Ms. Warner's statements hardly help Mr. Krugman's defense of the indefensible. Nor do Mr. Herbert's. When Ms. Warner (she found Gov. Palin's nomination "nauseating") suggests in an essay about Ms. Palin that women "are perhaps reaching historic lows in their comfort levels with themselves and their choices," you know you are not just hearing a malicious woman, you are hearing an elitist woman. But if you can't hear Ms. Warner's elitism, perhaps this quote will shout elitism loud and clear, and in a most vicious tone:

"Why does this woman [Sarah Palin] – who to some of us seems as fake as they can come, with her delicate infant son hauled out night after night under the klieg lights and her pregnant teenage daughter shamelessly instrumentalized for political purposes — deserve, to a unique extent among political women, to rank as so 'real?'"[emphasis added]

And this statement by Mr. Herbert is surely not issued from the muted bowels of intellectual lowliness, but from the voluble summit of smugness:

 

"If there were any good ideas at this convention of mostly rich and mostly right-wing delegates about how to haul the country out of this mess that the G.O.P. has gotten it into, they were kept well hidden. Perhaps they were tucked away behind the more prominently displayed creationism and “just-say-no to global warming” documents."

That "creationism" pokes its head up here is as funny, as twistedly funny, as Mr. Krugman's swipe about alleged Republican anger at the convention being in part fueled by "fundamentalists" ticked off about evolution and abortion (forget those pro-life Catholics, for they suggest so much more than "fundamentalists"). Surely the truly sophisticated among us know what these columnists are doing: they are reacting from their very high places, throwing out insults and code words all designed to make the smug even more smug (and playing on elitists' fears). And Republicans do, and should, find all this rather funny.

Sarah Palin laughed at Barack Obama on Wednesday night. She poked fun at him. She mocked his ridiculously lofty rhetoric. She pointed out his condescension: she held him to account for his own words about gun-clinging, Bible-hugging, embittered townies allegedly uncomfortable with differences in skin color. On Thursday night, John McCain did the same thing. And they both did so in language that indicates something rather plainly: Republicans made Democrats look like a joke. (And I think this is the root of Bush/Cheney hatred, as both men have been known NOT to take their critics seriously, and have had the temerity to laugh at Democratic Party ideas and tactics.)

Paul Krugman is wrong about the politics of resentment, but only in part. There has never been a columnist, in my opinion, as resentful as Paul Krugman. Resentment is what he sells. But resentment is what his party sells, too.
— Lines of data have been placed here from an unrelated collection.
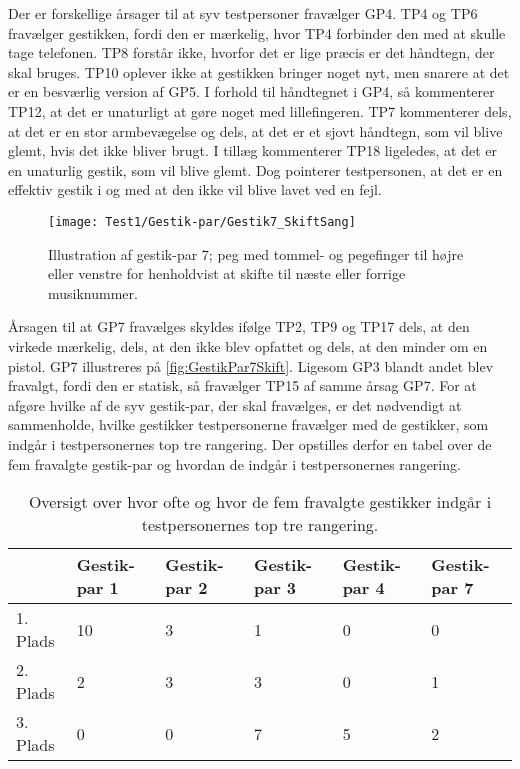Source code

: \noindent
%
Der er forskellige årsager til at syv testpersoner fravælger GP4. TP4 og TP6 fravælger gestikken, fordi den er mærkelig, hvor TP4 forbinder den med at skulle tage telefonen. TP8 forstår ikke, hvorfor det er lige præcis er det håndtegn, der skal bruges. TP10 oplever ikke at gestikken bringer noget nyt, men snarere at det er en besværlig version af GP5. I forhold til håndtegnet i GP4, så kommenterer TP12, at det er unaturligt at gøre noget med lillefingeren. TP7 kommenterer dels, at det er en stor armbevægelse og dels, at det er et sjovt håndtegn, som vil blive glemt, hvis det ikke bliver brugt. I tillæg kommenterer TP18 ligeledes, at det er en unaturlig gestik, som vil blive glemt. Dog pointerer testpersonen, at det er en effektiv gestik i og med at den ikke vil blive lavet ved en fejl.
%
\begin{figure}[H]
	\centering
	\texttt{[image: Test1/Gestik-par/Gestik7\_SkiftSang]}
	\caption{Illustration af gestik-par 7; peg med tommel- og pegefinger til højre eller venstre for henholdvist at skifte til næste eller forrige musiknummer.}
	\label{fig:GestikPar7Skift}
\end{figure}
\noindent
% 
Årsagen til at GP7 fravælges skyldes ifølge TP2, TP9 og TP17 dels, at den virkede mærkelig, dels, at den ikke blev opfattet og dels, at den minder om en pistol. GP7 illustreres på \autoref{fig:GestikPar7Skift}. Ligesom GP3 blandt andet blev fravalgt, fordi den er statisk, så fravælger TP15 af samme årsag GP7.\blankline
%
For at afgøre hvilke af de syv gestik-par, der skal fravælges, er det nødvendigt at sammenholde, hvilke gestikker testpersonerne fravælger med de gestikker, som indgår i testpersonernes top tre rangering. Der opstilles derfor en tabel over de fem fravalgte gestik-par og hvordan de indgår i testpersonernes rangering.    
%
\begin{table}[H]
	\centering
	\begin{tabular}{ | p{1.5cm} | p{2.1cm} | p{2.1cm} | p{2.1cm} | p{2.1cm} | p{2.1cm} |}
	\hline
		 & Gestik-par 1 & Gestik-par 2 & Gestik-par 3 & Gestik-par 4 & Gestik-par 7 \\ \hline
		1. Plads & 10 & 3 & 1 & 0 & 0\\ \hline
		2. Plads & 2 & 3 & 3 & 0 & 1\\ \hline
		3. Plads & 0 & 0 & 7 & 5 & 2\\ \hline
	\end{tabular}
	\caption{Oversigt over hvor ofte og hvor de fem fravalgte gestikker indgår i testpersonernes top tre rangering.}
	\label{tab:FravalgteTopTreSkift}
\end{table}
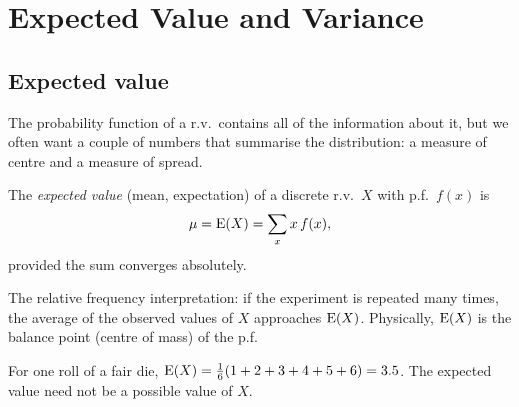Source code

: \chapter{Expected Value and Variance}

\section{Expected value}

The probability function of a r.v.\ contains all of the information about it, but we often
want a couple of numbers that summarise the distribution: a measure of centre and a
measure of spread.

\begin{definition}
The \emph{expected value} (mean, expectation) of a discrete r.v.\ $X$ with p.f.\ $f(x)$ is
\[
  \mu = \E(X) = \sum_{x} x\,f(x),
\]
provided the sum converges absolutely.
\end{definition}

The relative frequency interpretation: if the experiment is repeated many times, the
average of the observed values of $X$ approaches $\E(X)$. Physically, $\E(X)$ is the
balance point (centre of mass) of the p.f.

\begin{center}
\end{center}

\begin{example}
For one roll of a fair die, $\E(X) = \frac16(1+2+3+4+5+6) = 3.5$. The expected value need
not be a possible value of $X$.
\end{example}

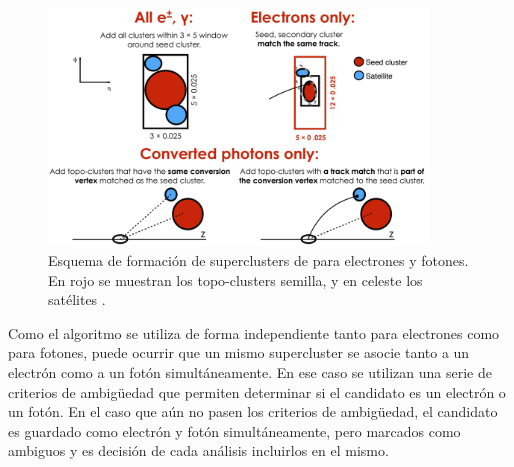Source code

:  \begin{figure}
   \includegraphics[width=0.9\textwidth]{images/objects/superclusters_sat.png}
   \caption{Esquema de formación de superclusters de para electrones y fotones. En rojo se muestran los topo-clusters semilla, y en celeste los satélites \cite{EGAM-2018-01}.}
   \label{fig:superclusters_sat}
 \end{figure}

Como el algoritmo se utiliza de forma independiente tanto para electrones como para fotones, puede ocurrir que un mismo supercluster se asocie tanto a un electrón como a un fotón simultáneamente. En ese caso se utilizan una serie de criterios de ambigüedad que permiten determinar si el candidato es un electrón o un fotón. En el caso que aún no pasen los criterios de ambigüedad, el candidato es guardado como electrón y fotón simultáneamente, pero marcados como ambiguos y es decisión de cada análisis incluirlos en el mismo. 




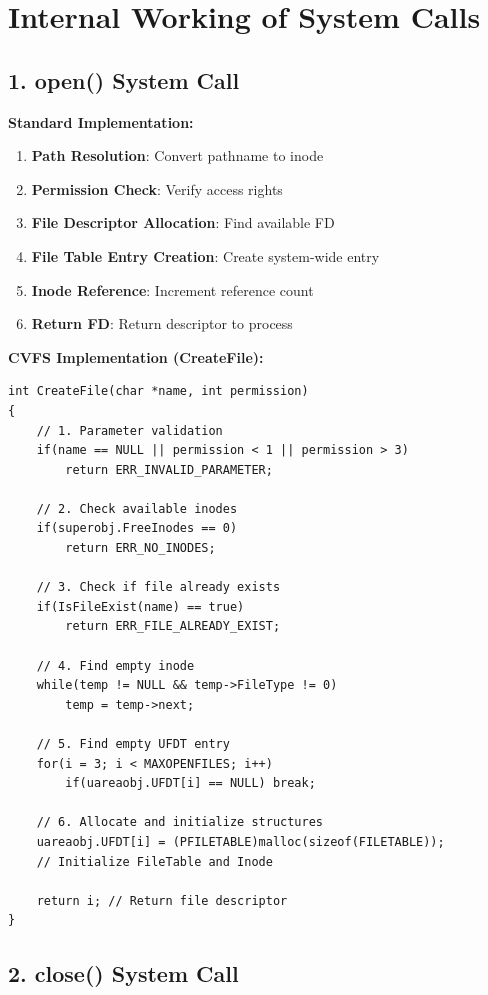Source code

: \documentclass[11pt,a4paper]{article}
\begin{document}
\section{Internal Working of System Calls}

\subsection{1. open() System Call}

\textbf{Standard Implementation:}
\begin{enumerate}
    \item \textbf{Path Resolution}: Convert pathname to inode
    \item \textbf{Permission Check}: Verify access rights
    \item \textbf{File Descriptor Allocation}: Find available FD
    \item \textbf{File Table Entry Creation}: Create system-wide entry
    \item \textbf{Inode Reference}: Increment reference count
    \item \textbf{Return FD}: Return descriptor to process
\end{enumerate}

\textbf{CVFS Implementation (CreateFile):}
\begin{lstlisting}
int CreateFile(char *name, int permission)
{
    // 1. Parameter validation
    if(name == NULL || permission < 1 || permission > 3)
        return ERR_INVALID_PARAMETER;
    
    // 2. Check available inodes
    if(superobj.FreeInodes == 0)
        return ERR_NO_INODES;
    
    // 3. Check if file already exists
    if(IsFileExist(name) == true)
        return ERR_FILE_ALREADY_EXIST;
    
    // 4. Find empty inode
    while(temp != NULL && temp->FileType != 0)
        temp = temp->next;
    
    // 5. Find empty UFDT entry
    for(i = 3; i < MAXOPENFILES; i++)
        if(uareaobj.UFDT[i] == NULL) break;
    
    // 6. Allocate and initialize structures
    uareaobj.UFDT[i] = (PFILETABLE)malloc(sizeof(FILETABLE));
    // Initialize FileTable and Inode
    
    return i; // Return file descriptor
}
\end{lstlisting}

\subsection{2. close() System Call}
\end{document}
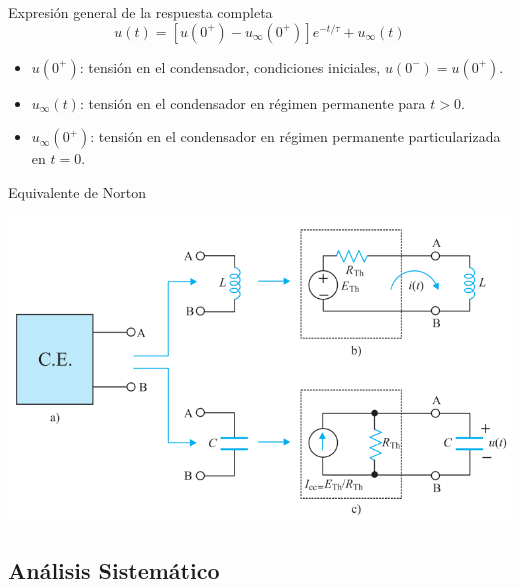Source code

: \documentclass[aspectratio=169, usenames,svgnames,dvipsnames]{beamer}
\begin{document}
\begin{frame}[label={sec:orgc295eb8}]{Expresión general de la respuesta completa}
\[
\boxed{u(t) = \left[u(0^+) - u_\infty(0^+)\right] e^{-t/\tau} + u_\infty(t)}
\]

\begin{itemize}
\item \(u(0^+)\): tensión en el condensador, condiciones iniciales, \(u(0^-) = u(0^+)\).
\item \(u_\infty(t)\): tensión en el condensador en régimen permanente para \(t > 0\).
\item \(u_\infty(0^+)\): tensión en el condensador en régimen permanente particularizada en \(t = 0\).
\end{itemize}
\end{frame}
\begin{frame}[label={sec:org1bada6b}]{Equivalente de Norton}
\begin{center}
\includegraphics[height=0.85\textheight]{../figs/Thevenin_PrimerOrden.pdf}
\end{center}
\end{frame}
\subsection{Análisis Sistemático}
\label{sec:org2547de8}
\end{document}
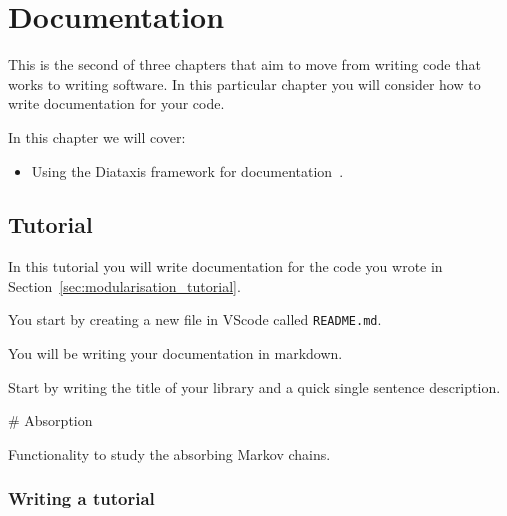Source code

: \chapter{Documentation}
\label{chp:documentation} 

This is the second of three chapters that aim to move from writing code
that works to writing software. In this particular chapter you will consider how
to write documentation for your code.

\begin{note}
In this chapter we will cover:
\begin{itemize}
\item 

Using the Diataxis framework for
documentation~\cite{Procida_Diataxis_documentation_framework}.

\end{itemize}
\end{note}




\section{Tutorial}
\label{\detokenize{building-tools/06-documentation/tutorial/main:tutorial}}\label{\detokenize{building-tools/06-documentation/tutorial/main:documentation}}\label{\detokenize{building-tools/06-documentation/tutorial/main::doc}}

In this tutorial you will write documentation for the code
you wrote in Section~\ref{sec:modularisation_tutorial}.


You start by creating a new file in VScode called \texttt{README.md}.

\begin{note}
You will be writing your documentation in markdown.
\end{note}


Start by writing the title of your library and a quick single sentence
description.

\begin{md}
# Absorption

Functionality to study the absorbing Markov chains.
\end{md}


\subsection{Writing a tutorial}
\label{\detokenize{building-tools/06-documentation/tutorial/main:writing-a-tutorial}}

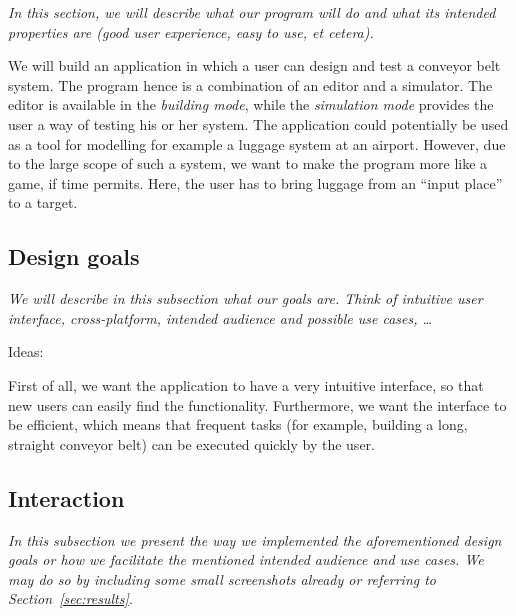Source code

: \textit{In this section, we will describe what our program will do and what its intended properties are (good user experience, easy to use, et cetera).}

We will build an application in which a user can design and test a conveyor belt system. The program hence is a combination of an editor and a simulator. The editor is available in the \textit{building mode}, while the \textit{simulation mode} provides the user a way of testing his or her system. The application could potentially be used as a tool for modelling for example a luggage system at an airport. However, due to the large scope of such a system, we want to make the program more like a game, if time permits. Here, the user has to bring luggage from an ``input place'' to a target.

\subsection{Design goals}
\textit{We will describe in this subsection what our goals are. Think of intuitive user interface, cross-platform, intended audience and possible use cases, \ldots}

Ideas:

First of all, we want the application to have a very intuitive interface, so that new users can easily find the functionality. Furthermore, we want the interface to be efficient, which means that frequent tasks (for example, building a long, straight conveyor belt) can be executed quickly by the user.

\subsection{Interaction}
\textit{In this subsection we present the way we implemented the aforementioned design goals or how we facilitate the mentioned intended audience and use cases. We may do so by including some small screenshots already or referring to Section~\ref{sec:results}.}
It is the very marrow of class and social warfare; resentment politics are what this election is about. But what Mr. Krugman does not realize is that Republican resentment is bred by men like Mr. Krugman. He -- and countless other pundits and wannbe pundits -- continually portray Republicans as a joke. All the Republicans are doing is demonstrating that they are sick of the gross misrepresentations about them manifested in print, in broadcast journalism, and in film. Republicans are tired of being the media's favorite caricatures, and they fought back in Minneapolis by enjoying a good laugh or two at the big corporation built around the Barack Obama brand.

What Mr. Krugman and his colleagues don't understand is that the reaction to Gov. Palin coursing through the media like a pandemic proves that the Democrats are ultimately a humorless, petulant bunch. They can dish it out, but they can never take it. That's always funny.

And what we are discovering in this political process is that what really galls the humorless Democrats is that Republican resentment manifests itself not as a grimace, but as a very toothy grin.